Should this be false? (more discussion on this below).

[mattm, 2017/03/24 21:49:35]

I guess the problem is I'm not really sure either.

It *seems* like this is something that either shouldn't happen or that there
should already be some other error code set if it did, but I'm not really sure.
But maybe it's better to set an error code on any case like this, just to be
safe?
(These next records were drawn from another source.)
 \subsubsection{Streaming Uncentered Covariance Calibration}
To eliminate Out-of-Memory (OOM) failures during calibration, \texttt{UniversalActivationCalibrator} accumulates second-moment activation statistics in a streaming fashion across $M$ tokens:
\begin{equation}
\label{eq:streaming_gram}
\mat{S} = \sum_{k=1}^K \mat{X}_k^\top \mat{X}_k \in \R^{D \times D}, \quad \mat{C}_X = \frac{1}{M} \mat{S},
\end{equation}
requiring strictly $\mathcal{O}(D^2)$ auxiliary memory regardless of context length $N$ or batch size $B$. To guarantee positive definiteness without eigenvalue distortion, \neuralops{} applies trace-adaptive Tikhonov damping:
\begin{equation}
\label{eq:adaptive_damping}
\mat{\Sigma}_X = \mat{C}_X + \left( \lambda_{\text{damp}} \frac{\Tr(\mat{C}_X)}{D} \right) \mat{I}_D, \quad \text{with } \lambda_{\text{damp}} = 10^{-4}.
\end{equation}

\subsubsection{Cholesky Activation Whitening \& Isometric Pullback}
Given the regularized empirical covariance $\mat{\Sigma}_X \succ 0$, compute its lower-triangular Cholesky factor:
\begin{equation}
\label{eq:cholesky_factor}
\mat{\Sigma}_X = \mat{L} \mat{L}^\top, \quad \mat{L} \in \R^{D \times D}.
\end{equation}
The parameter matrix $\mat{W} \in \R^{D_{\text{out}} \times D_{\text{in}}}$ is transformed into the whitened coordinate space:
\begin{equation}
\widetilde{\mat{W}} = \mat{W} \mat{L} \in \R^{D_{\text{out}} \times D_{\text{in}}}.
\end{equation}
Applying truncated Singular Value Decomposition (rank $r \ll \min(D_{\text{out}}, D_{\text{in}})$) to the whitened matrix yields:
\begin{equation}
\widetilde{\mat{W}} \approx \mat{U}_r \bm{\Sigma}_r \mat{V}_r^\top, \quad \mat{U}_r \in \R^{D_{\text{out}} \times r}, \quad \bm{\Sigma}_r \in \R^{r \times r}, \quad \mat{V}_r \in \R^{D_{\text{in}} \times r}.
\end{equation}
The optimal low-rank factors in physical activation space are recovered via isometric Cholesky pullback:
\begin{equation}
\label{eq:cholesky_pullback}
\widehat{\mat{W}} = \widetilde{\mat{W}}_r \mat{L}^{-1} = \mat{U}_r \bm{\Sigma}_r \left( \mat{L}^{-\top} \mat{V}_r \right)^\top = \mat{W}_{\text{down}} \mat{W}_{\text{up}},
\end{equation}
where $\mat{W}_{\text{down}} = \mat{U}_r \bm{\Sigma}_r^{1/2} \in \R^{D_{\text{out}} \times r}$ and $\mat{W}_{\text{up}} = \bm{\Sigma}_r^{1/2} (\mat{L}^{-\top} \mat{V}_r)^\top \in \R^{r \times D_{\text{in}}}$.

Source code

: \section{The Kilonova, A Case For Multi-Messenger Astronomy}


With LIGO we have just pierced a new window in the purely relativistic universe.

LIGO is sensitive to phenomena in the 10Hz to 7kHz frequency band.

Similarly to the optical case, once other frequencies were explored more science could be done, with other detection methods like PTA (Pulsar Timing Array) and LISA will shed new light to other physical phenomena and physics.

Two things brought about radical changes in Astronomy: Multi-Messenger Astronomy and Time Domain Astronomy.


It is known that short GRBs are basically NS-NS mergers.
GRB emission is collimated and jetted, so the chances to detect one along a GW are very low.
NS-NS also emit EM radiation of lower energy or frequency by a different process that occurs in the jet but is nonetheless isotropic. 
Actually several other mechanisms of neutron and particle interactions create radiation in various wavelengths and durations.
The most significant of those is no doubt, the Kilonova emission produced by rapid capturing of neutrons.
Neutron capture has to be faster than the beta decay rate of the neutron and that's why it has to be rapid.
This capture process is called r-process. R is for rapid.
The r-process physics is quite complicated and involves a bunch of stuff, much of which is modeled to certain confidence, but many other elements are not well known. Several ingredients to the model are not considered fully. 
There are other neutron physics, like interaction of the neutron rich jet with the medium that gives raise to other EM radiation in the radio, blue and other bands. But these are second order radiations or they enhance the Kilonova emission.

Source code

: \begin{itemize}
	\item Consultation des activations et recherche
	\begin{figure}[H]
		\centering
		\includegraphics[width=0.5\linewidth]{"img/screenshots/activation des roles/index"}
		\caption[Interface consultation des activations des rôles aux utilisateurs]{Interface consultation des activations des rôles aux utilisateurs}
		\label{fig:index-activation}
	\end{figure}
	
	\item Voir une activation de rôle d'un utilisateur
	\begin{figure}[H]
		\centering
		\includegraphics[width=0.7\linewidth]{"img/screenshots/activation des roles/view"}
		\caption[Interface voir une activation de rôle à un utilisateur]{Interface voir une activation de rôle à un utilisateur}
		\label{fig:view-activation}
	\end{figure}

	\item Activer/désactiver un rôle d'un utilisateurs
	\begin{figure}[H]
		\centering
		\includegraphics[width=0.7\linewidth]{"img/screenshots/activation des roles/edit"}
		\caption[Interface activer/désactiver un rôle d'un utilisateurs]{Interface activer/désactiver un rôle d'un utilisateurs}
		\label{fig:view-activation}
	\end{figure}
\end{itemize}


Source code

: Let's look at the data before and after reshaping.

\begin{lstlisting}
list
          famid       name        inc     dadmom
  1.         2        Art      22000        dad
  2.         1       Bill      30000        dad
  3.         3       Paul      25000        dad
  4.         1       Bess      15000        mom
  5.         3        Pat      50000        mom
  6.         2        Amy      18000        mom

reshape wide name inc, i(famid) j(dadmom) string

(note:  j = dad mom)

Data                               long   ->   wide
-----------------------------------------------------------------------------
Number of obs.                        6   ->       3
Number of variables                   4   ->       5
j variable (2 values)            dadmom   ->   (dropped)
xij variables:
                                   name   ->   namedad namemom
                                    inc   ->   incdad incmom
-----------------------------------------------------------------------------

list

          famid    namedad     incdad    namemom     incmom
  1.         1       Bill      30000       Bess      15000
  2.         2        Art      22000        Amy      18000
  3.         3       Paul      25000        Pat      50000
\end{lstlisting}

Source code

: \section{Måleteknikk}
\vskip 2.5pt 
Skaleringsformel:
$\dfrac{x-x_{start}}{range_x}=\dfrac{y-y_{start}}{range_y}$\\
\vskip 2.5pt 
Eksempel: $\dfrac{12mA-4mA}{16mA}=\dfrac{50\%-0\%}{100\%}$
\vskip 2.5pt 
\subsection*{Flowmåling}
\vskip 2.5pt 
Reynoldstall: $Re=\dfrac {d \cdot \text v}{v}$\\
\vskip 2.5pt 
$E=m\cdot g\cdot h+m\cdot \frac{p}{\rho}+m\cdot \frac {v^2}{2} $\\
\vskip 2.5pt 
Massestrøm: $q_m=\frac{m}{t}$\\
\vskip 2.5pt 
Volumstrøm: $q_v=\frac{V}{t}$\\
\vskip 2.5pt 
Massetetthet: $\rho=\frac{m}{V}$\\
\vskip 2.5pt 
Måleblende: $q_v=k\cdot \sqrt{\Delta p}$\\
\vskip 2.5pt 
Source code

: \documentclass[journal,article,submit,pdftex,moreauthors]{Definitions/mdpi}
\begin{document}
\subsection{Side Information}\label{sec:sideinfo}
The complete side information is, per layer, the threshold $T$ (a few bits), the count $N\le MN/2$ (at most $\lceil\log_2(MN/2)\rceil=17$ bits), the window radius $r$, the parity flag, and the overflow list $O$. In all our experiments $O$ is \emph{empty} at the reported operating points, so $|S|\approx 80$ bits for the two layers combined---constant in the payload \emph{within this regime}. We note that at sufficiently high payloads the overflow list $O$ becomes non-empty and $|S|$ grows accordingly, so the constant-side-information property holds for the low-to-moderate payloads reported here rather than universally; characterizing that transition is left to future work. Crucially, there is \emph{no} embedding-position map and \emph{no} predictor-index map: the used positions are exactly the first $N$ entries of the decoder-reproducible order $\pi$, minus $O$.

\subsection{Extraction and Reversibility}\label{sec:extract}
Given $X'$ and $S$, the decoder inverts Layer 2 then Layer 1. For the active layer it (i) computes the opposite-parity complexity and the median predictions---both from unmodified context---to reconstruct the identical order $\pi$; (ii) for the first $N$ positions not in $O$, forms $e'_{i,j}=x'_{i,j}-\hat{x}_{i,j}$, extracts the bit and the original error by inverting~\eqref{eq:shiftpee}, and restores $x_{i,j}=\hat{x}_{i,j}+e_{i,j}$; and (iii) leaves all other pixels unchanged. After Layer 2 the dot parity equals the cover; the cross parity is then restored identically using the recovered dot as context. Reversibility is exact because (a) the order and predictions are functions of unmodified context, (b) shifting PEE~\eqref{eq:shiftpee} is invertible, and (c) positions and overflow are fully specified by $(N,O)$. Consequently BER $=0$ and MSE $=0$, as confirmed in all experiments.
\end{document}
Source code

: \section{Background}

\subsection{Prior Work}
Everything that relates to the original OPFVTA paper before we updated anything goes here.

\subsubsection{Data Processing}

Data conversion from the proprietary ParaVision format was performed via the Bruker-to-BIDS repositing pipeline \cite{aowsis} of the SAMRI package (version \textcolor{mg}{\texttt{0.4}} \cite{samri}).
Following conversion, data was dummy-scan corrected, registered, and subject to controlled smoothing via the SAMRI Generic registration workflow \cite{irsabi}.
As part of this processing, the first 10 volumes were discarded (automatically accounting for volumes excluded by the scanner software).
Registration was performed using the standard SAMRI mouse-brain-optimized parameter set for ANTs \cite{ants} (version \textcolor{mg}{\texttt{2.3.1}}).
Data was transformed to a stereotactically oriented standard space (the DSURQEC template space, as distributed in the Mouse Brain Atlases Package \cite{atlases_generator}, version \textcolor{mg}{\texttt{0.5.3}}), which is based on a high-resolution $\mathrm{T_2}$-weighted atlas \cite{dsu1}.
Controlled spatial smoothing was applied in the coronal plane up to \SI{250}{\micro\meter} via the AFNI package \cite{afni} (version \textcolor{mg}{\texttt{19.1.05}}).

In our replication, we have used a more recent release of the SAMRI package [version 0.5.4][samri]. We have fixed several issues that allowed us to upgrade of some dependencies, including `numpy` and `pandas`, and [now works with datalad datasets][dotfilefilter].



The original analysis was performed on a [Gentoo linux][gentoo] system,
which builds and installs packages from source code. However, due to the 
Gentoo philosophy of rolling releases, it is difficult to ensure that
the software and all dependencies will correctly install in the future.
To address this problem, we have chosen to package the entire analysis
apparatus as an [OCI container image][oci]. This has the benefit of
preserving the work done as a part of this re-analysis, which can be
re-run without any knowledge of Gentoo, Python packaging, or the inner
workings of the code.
I dunno.

[eroman, 2017/03/24 22:07:23]

Either approach sounds fine to me. 

[mattm, 2017/03/27 23:24:37]

Ok, I'll just leave this one as is for now.

 
   PCERT_SIMPLE_CHAIN first_chain = chain_context->rgpChain[0];
   DWORD num_elements = first_chain->cElement;
@@ -369,9 +369,13 @@ void GetCertChainInfo(PCCERT_CHAIN_CONTEXT chain_context,
     // Add the root certificate, if present, as it was not added above.
     if (has_root_ca)
       verified_chain.push_back(element[num_elements]->pCertContext);
-    verify_result->verified_cert =
-          X509Certificate::CreateFromHandle(verified_cert, verified_chain);
+    scoped_refptr<X509Certificate> verified_cert_with_chain =
+        X509Certificate::CreateFromHandle(verified_cert, verified_chain);
+    if (!verified_cert_with_chain)
+      return false;
+    verify_result->verified_cert = std::move(verified_cert_with_chain);
   }
+  return true;

[eroman, 2017/03/23 23:41:31]

Not clear what true/false means from this function.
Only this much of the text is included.